**TASK TO COMPLETE**. An image-free, verbatim transcription of the records is the expected result.

**MATERIAL TO PROCESS**.
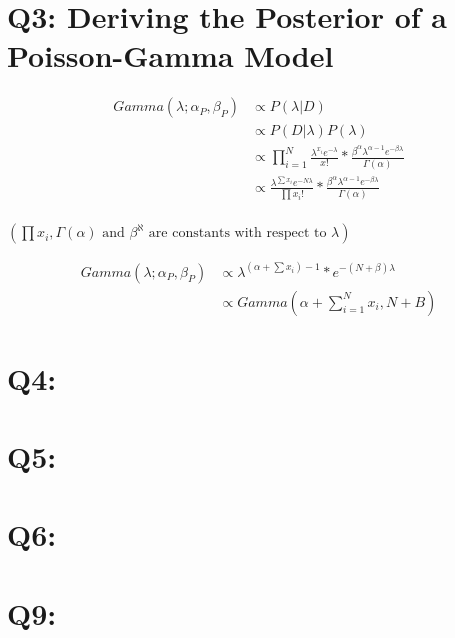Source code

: \documentclass{article}
\begin{document}
    \section*{Q3: Deriving the Posterior of a Poisson-Gamma Model}

        \begin{align*}
            Gamma(\lambda;\alpha_P, \beta_P) &\propto P(\lambda|D)\\
            &\propto P(D|\lambda)P(\lambda)\\
            &\propto \prod^N_{i=1}\frac{\lambda^{x_i}e^{-\lambda}}{x!} * \frac{\beta^\alpha\lambda^{\alpha-1}e^{-\beta\lambda}}{\Gamma(\alpha)}\\
            &\propto \frac{\lambda^{\sum x_i} e^{-N\lambda}}{\prod x_i!}*\frac{\beta^\alpha\lambda^{\alpha-1}e^{-\beta\lambda}}{\Gamma(\alpha)}\\
        \end{align*}
        \begin{center}$\left(\prod x_i, \Gamma(\alpha) \text{ and } \beta^\aleph \text{ are constants with respect to } \lambda\right)$\end{center}
        \begin{align*}
            Gamma(\lambda;\alpha_P, \beta_P) &\propto \lambda^{\left(\alpha + \sum x_i\right) - 1}*e^{-(N+\beta)\lambda}\\
            &\propto Gamma\left(\alpha + \sum_{i=1}^N x_i , N+B\right)
        \end{align*}
            
    \section*{Q4:}
        
    \section*{Q5:}

    \section*{Q6:}

    \section*{Q9:}
\end{document}
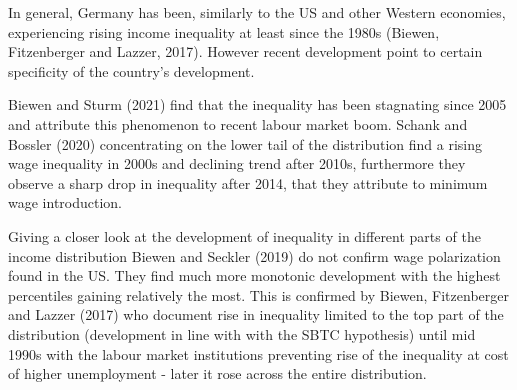 \documentclass{article}
\begin{document}
In general, Germany has been, similarly to the US and other Western economies, experiencing rising income inequality at least since the 1980s (Biewen, Fitzenberger and Lazzer, 2017). However recent development point to certain specificity of the country's development. 

Biewen and Sturm (2021) find that the inequality has been stagnating since 2005 and attribute this phenomenon to recent labour market boom. Schank and Bossler (2020) concentrating on the lower tail of the distribution find a rising wage inequality in 2000s and declining trend after 2010s, furthermore they observe a sharp drop in inequality after 2014, that they attribute to minimum wage introduction.

Giving a closer look at the development of inequality in different parts of the income distribution Biewen and Seckler (2019) do not confirm wage polarization found in the US. They find much more monotonic development with the highest percentiles gaining relatively the most. This is confirmed by Biewen, Fitzenberger and Lazzer (2017) who document rise in inequality limited to the top part of the distribution (development in line with with the SBTC hypothesis) until mid 1990s with the labour market institutions preventing rise of the inequality at cost of higher unemployment  - later it rose across the entire distribution.

\end{document}
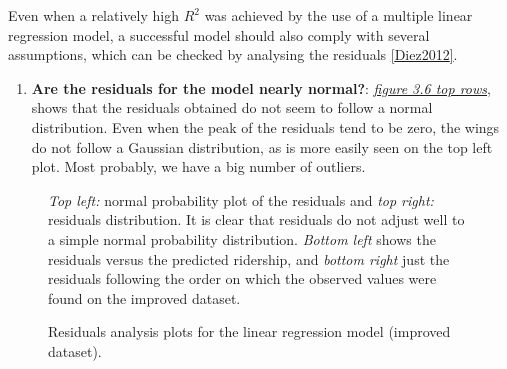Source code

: \documentclass[a4paper,12pt,english]{sphinxmanual}
\begin{document}
Even when a relatively high \(R^2\) was achieved by the use of a multiple
linear regression model, a successful model should also comply with several
assumptions, which can be checked by analysing the residuals {\hyperref[overview:diez2012]{{[}Diez2012{]}}}.
\begin{enumerate}
\item {} 
\textbf{Are the residuals for the model nearly normal?}:
{\hyperref[section2:figure36]{\emph{figure 3.6 top rows}}}, shows that the residuals obtained do
not seem to follow a normal distribution. Even when the peak of the residuals
tend to be zero, the wings do not follow a Gaussian distribution, as is more
easily seen on the top left plot. Most probably, we have a big number of
outliers.

\end{enumerate}
\begin{figure}[htbp]
\centering
\capstart

\caption{Residuals analysis plots for the linear regression model (improved dataset).}{\small 
\emph{Top left:} normal probability plot of the residuals and \emph{top right:} residuals
distribution. It is clear that residuals do not adjust well to a simple normal
probability distribution. \emph{Bottom left} shows the residuals versus the
predicted ridership, and \emph{bottom right} just the residuals following the order
on which the observed values were found on the improved dataset.
}\label{section2:figure36}\end{figure}
\end{document}
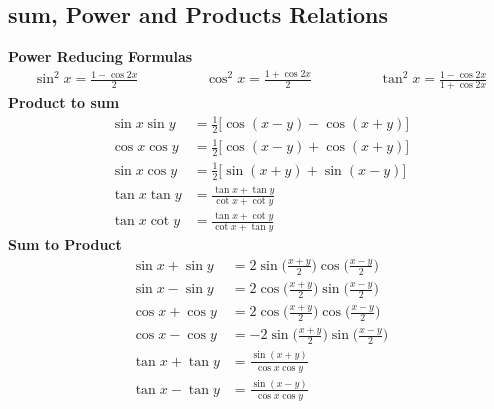 \subsection{sum, Power and Products Relations}
\textbf{Power Reducing Formulas}
\begin{align*}
  \sin^2 x  = \frac{1 - \cos 2x}{2}\hspace{2cm}
  \cos^2 x  = \frac{1 + \cos 2x}{2}\hspace{2cm}
  \tan^2 x  = \frac{1 - \cos 2x}{1 + \cos 2x}
\end{align*}
\textbf{Product to sum}
\begin{align*}
  \sin x \sin y &= \frac{1}{2}\big[\cos(x - y) - \cos(x + y)\big]\\
  \cos x \cos y &= \frac{1}{2}\big[\cos(x - y) + \cos(x + y)\big]\\
  \sin x \cos y &= \frac{1}{2}\big[\sin(x + y) + \sin(x - y)\big]\\
  \tan x \tan y &= \frac{ \tan x + \tan y }{ \cot x + \cot y }\\
  \tan x \cot y &= \frac{ \tan x + \cot y }{ \cot x + \tan y }
\end{align*}
\textbf{Sum to Product}
\begin{align*}
  \sin x + \sin y &= 2 \sin \Big( \frac{x + y}{2} \Big) \cos \Big( \frac{x - y}{2} \Big)\\
  \sin x - \sin y &= 2 \cos \Big( \frac{x + y}{2} \Big) \sin \Big( \frac{x - y}{2} \Big)\\
  \cos x + \cos y &= 2 \cos \Big( \frac{x + y}{2} \Big) \cos \Big( \frac{x - y}{2} \Big)\\
  \cos x - \cos y &= -2 \sin \Big( \frac{x + y}{2} \Big) \sin \Big( \frac{x - y}{2} \Big)\\
  \tan x + \tan y &= \frac{ \sin(x + y) }{ \cos x \cos y}\\
  \tan x - \tan y &= \frac{ \sin(x - y) }{ \cos x \cos y}\\
\end{align*}
\pagebreak

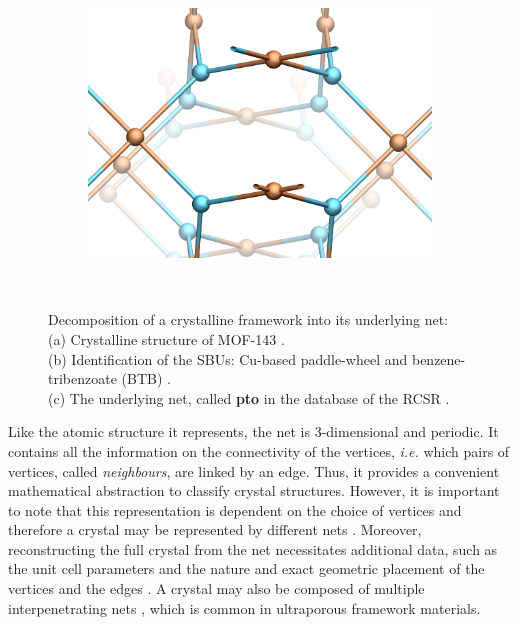 \documentclass[main.tex]{subfiles}
\begin{document}
\begin{figure}[p]
\begin{subfigure}[t]{0.5\linewidth}
		\includegraphics[width=\linewidth]{figures/topology/mof14_3.jpg}
		\subcaption{}
	\end{subfigure}\\[5mm]
	\caption{Decomposition of a crystalline framework into its underlying net:\\
		(a) Crystalline structure of MOF-143 \autocite{MOF143}.\\
		(b) Identification of the SBUs: Cu-based paddle-wheel \autocite{ReverseTopologicalApproach} and benzene-tribenzoate (BTB) \autocite{BTB}.\\
		(c) The underlying net, called \textbf{pto} in the database of the RCSR \autocite{RCSR}.} \label{fig:mof}
\end{figure}

Like the atomic structure it represents, the net is 3-dimensional and periodic. It contains all the information on the connectivity of the vertices, \textit{i.e.} which pairs of vertices, called \emph{neighbours}, are linked by an edge. Thus, it provides a convenient mathematical abstraction to classify crystal structures. However, it is important to note that this representation is dependent on the choice of vertices and therefore a crystal may be represented by different nets \autocite{OKeeffe}. Moreover, reconstructing the full crystal from the net necessitates additional data, such as the unit cell parameters and the nature and exact geometric placement of the vertices and the edges \autocite{ReverseTopologicalApproach}. A crystal may also be composed of multiple interpenetrating nets \autocite{interpenetration}, which is common in ultraporous framework materials.
\end{document}
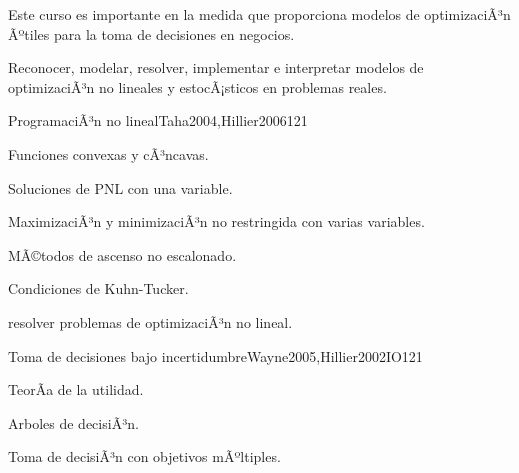 \begin{syllabus}


\begin{justification}
Este curso es importante en la medida que proporciona modelos de optimizaciÃ³n Ãºtiles para la toma de decisiones en negocios.
\end{justification}

\begin{goals}
\item Reconocer, modelar, resolver, implementar e interpretar modelos de optimizaciÃ³n no lineales y estocÃ¡sticos en problemas reales.
\end{goals}

\begin{outcomes}
\end{outcomes}

\begin{unit}{ProgramaciÃ³n no lineal}{Taha2004,Hillier2006}{12}{1}
   \begin{topics}
      \item Funciones convexas y cÃ³ncavas.
      \item Soluciones de PNL con una variable.
      \item MaximizaciÃ³n y minimizaciÃ³n no restringida con varias variables.
      \item MÃ©todos de ascenso no escalonado.
      \item Condiciones de Kuhn-Tucker.
   \end{topics}

   \begin{unitgoals}
      \item resolver problemas de optimizaciÃ³n no lineal.
   \end{unitgoals}
\end{unit}

\begin{unit}{Toma de decisiones bajo incertidumbre}{Wayne2005,Hillier2002IO}{12}{1}
   \begin{topics}
      \item TeorÃ­a de la utilidad.
      \item Arboles de decisiÃ³n.
      \item Toma de decisiÃ³n con objetivos mÃºltiples.
   \end{topics}


\end{unit}
\end{syllabus}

**RESPONSE TO THE TASK**.
Source code

: \documentclass{article}
\begin{document}
    \section*{Q3: Deriving the Posterior of a Poisson-Gamma Model}

        \begin{align*}
            Gamma(\lambda;\alpha_P, \beta_P) &\propto P(\lambda|D)\\
            &\propto P(D|\lambda)P(\lambda)\\
            &\propto \prod^N_{i=1}\frac{\lambda^{x_i}e^{-\lambda}}{x!} * \frac{\beta^\alpha\lambda^{\alpha-1}e^{-\beta\lambda}}{\Gamma(\alpha)}\\
            &\propto \frac{\lambda^{\sum x_i} e^{-N\lambda}}{\prod x_i!}*\frac{\beta^\alpha\lambda^{\alpha-1}e^{-\beta\lambda}}{\Gamma(\alpha)}\\
        \end{align*}
        \begin{center}$\left(\prod x_i, \Gamma(\alpha) \text{ and } \beta^\aleph \text{ are constants with respect to } \lambda\right)$\end{center}
        \begin{align*}
            Gamma(\lambda;\alpha_P, \beta_P) &\propto \lambda^{\left(\alpha + \sum x_i\right) - 1}*e^{-(N+\beta)\lambda}\\
            &\propto Gamma\left(\alpha + \sum_{i=1}^N x_i , N+B\right)
        \end{align*}
            
    \section*{Q4:}
        
    \section*{Q5:}

    \section*{Q6:}

    \section*{Q9:}
\end{document}
 \documentclass{article}
\begin{document}
In general, Germany has been, similarly to the US and other Western economies, experiencing rising income inequality at least since the 1980s (Biewen, Fitzenberger and Lazzer, 2017). However recent development point to certain specificity of the country's development. 

Biewen and Sturm (2021) find that the inequality has been stagnating since 2005 and attribute this phenomenon to recent labour market boom. Schank and Bossler (2020) concentrating on the lower tail of the distribution find a rising wage inequality in 2000s and declining trend after 2010s, furthermore they observe a sharp drop in inequality after 2014, that they attribute to minimum wage introduction.

Giving a closer look at the development of inequality in different parts of the income distribution Biewen and Seckler (2019) do not confirm wage polarization found in the US. They find much more monotonic development with the highest percentiles gaining relatively the most. This is confirmed by Biewen, Fitzenberger and Lazzer (2017) who document rise in inequality limited to the top part of the distribution (development in line with with the SBTC hypothesis) until mid 1990s with the labour market institutions preventing rise of the inequality at cost of higher unemployment  - later it rose across the entire distribution.

\end{document}
Source code

: \documentclass[a4paper,12pt,english]{sphinxmanual}
\begin{document}
Even when a relatively high \(R^2\) was achieved by the use of a multiple
linear regression model, a successful model should also comply with several
assumptions, which can be checked by analysing the residuals {\hyperref[overview:diez2012]{{[}Diez2012{]}}}.
\begin{enumerate}
\item {} 
\textbf{Are the residuals for the model nearly normal?}:
{\hyperref[section2:figure36]{\emph{figure 3.6 top rows}}}, shows that the residuals obtained do
not seem to follow a normal distribution. Even when the peak of the residuals
tend to be zero, the wings do not follow a Gaussian distribution, as is more
easily seen on the top left plot. Most probably, we have a big number of
outliers.

\end{enumerate}
\begin{figure}[htbp]
\centering
\capstart

\caption{Residuals analysis plots for the linear regression model (improved dataset).}{\small 
\emph{Top left:} normal probability plot of the residuals and \emph{top right:} residuals
distribution. It is clear that residuals do not adjust well to a simple normal
probability distribution. \emph{Bottom left} shows the residuals versus the
predicted ridership, and \emph{bottom right} just the residuals following the order
on which the observed values were found on the improved dataset.
}\label{section2:figure36}\end{figure}
\end{document}
 \subsection{sum, Power and Products Relations}
\textbf{Power Reducing Formulas}
\begin{align*}
  \sin^2 x  = \frac{1 - \cos 2x}{2}\hspace{2cm}
  \cos^2 x  = \frac{1 + \cos 2x}{2}\hspace{2cm}
  \tan^2 x  = \frac{1 - \cos 2x}{1 + \cos 2x}
\end{align*}
\textbf{Product to sum}
\begin{align*}
  \sin x \sin y &= \frac{1}{2}\big[\cos(x - y) - \cos(x + y)\big]\\
  \cos x \cos y &= \frac{1}{2}\big[\cos(x - y) + \cos(x + y)\big]\\
  \sin x \cos y &= \frac{1}{2}\big[\sin(x + y) + \sin(x - y)\big]\\
  \tan x \tan y &= \frac{ \tan x + \tan y }{ \cot x + \cot y }\\
  \tan x \cot y &= \frac{ \tan x + \cot y }{ \cot x + \tan y }
\end{align*}
\textbf{Sum to Product}
\begin{align*}
  \sin x + \sin y &= 2 \sin \Big( \frac{x + y}{2} \Big) \cos \Big( \frac{x - y}{2} \Big)\\
  \sin x - \sin y &= 2 \cos \Big( \frac{x + y}{2} \Big) \sin \Big( \frac{x - y}{2} \Big)\\
  \cos x + \cos y &= 2 \cos \Big( \frac{x + y}{2} \Big) \cos \Big( \frac{x - y}{2} \Big)\\
  \cos x - \cos y &= -2 \sin \Big( \frac{x + y}{2} \Big) \sin \Big( \frac{x - y}{2} \Big)\\
  \tan x + \tan y &= \frac{ \sin(x + y) }{ \cos x \cos y}\\
  \tan x - \tan y &= \frac{ \sin(x - y) }{ \cos x \cos y}\\
\end{align*}
\pagebreak

 \documentclass[main.tex]{subfiles}
\begin{document}
\begin{figure}[p]
\begin{subfigure}[t]{0.5\linewidth}
		\includegraphics[width=\linewidth]{figures/topology/mof14_3.jpg}
		\subcaption{}
	\end{subfigure}\\[5mm]
	\caption{Decomposition of a crystalline framework into its underlying net:\\
		(a) Crystalline structure of MOF-143 \autocite{MOF143}.\\
		(b) Identification of the SBUs: Cu-based paddle-wheel \autocite{ReverseTopologicalApproach} and benzene-tribenzoate (BTB) \autocite{BTB}.\\
		(c) The underlying net, called \textbf{pto} in the database of the RCSR \autocite{RCSR}.} \label{fig:mof}
\end{figure}

Like the atomic structure it represents, the net is 3-dimensional and periodic. It contains all the information on the connectivity of the vertices, \textit{i.e.} which pairs of vertices, called \emph{neighbours}, are linked by an edge. Thus, it provides a convenient mathematical abstraction to classify crystal structures. However, it is important to note that this representation is dependent on the choice of vertices and therefore a crystal may be represented by different nets \autocite{OKeeffe}. Moreover, reconstructing the full crystal from the net necessitates additional data, such as the unit cell parameters and the nature and exact geometric placement of the vertices and the edges \autocite{ReverseTopologicalApproach}. A crystal may also be composed of multiple interpenetrating nets \autocite{interpenetration}, which is common in ultraporous framework materials.
\end{document}
 \begin{syllabus}


\begin{justification}
Este curso es importante en la medida que proporciona modelos de optimizaciÃ³n Ãºtiles para la toma de decisiones en negocios.
\end{justification}

\begin{goals}
\item Reconocer, modelar, resolver, implementar e interpretar modelos de optimizaciÃ³n no lineales y estocÃ¡sticos en problemas reales.
\end{goals}

\begin{outcomes}
\end{outcomes}

\begin{unit}{ProgramaciÃ³n no lineal}{Taha2004,Hillier2006}{12}{1}
   \begin{topics}
      \item Funciones convexas y cÃ³ncavas.
      \item Soluciones de PNL con una variable.
      \item MaximizaciÃ³n y minimizaciÃ³n no restringida con varias variables.
      \item MÃ©todos de ascenso no escalonado.
      \item Condiciones de Kuhn-Tucker.
   \end{topics}

   \begin{unitgoals}
      \item resolver problemas de optimizaciÃ³n no lineal.
   \end{unitgoals}
\end{unit}

\begin{unit}{Toma de decisiones bajo incertidumbre}{Wayne2005,Hillier2002IO}{12}{1}
   \begin{topics}
      \item TeorÃ­a de la utilidad.
      \item Arboles de decisiÃ³n.
      \item Toma de decisiÃ³n con objetivos mÃºltiples.
   \end{topics}


\end{unit}
\end{syllabus}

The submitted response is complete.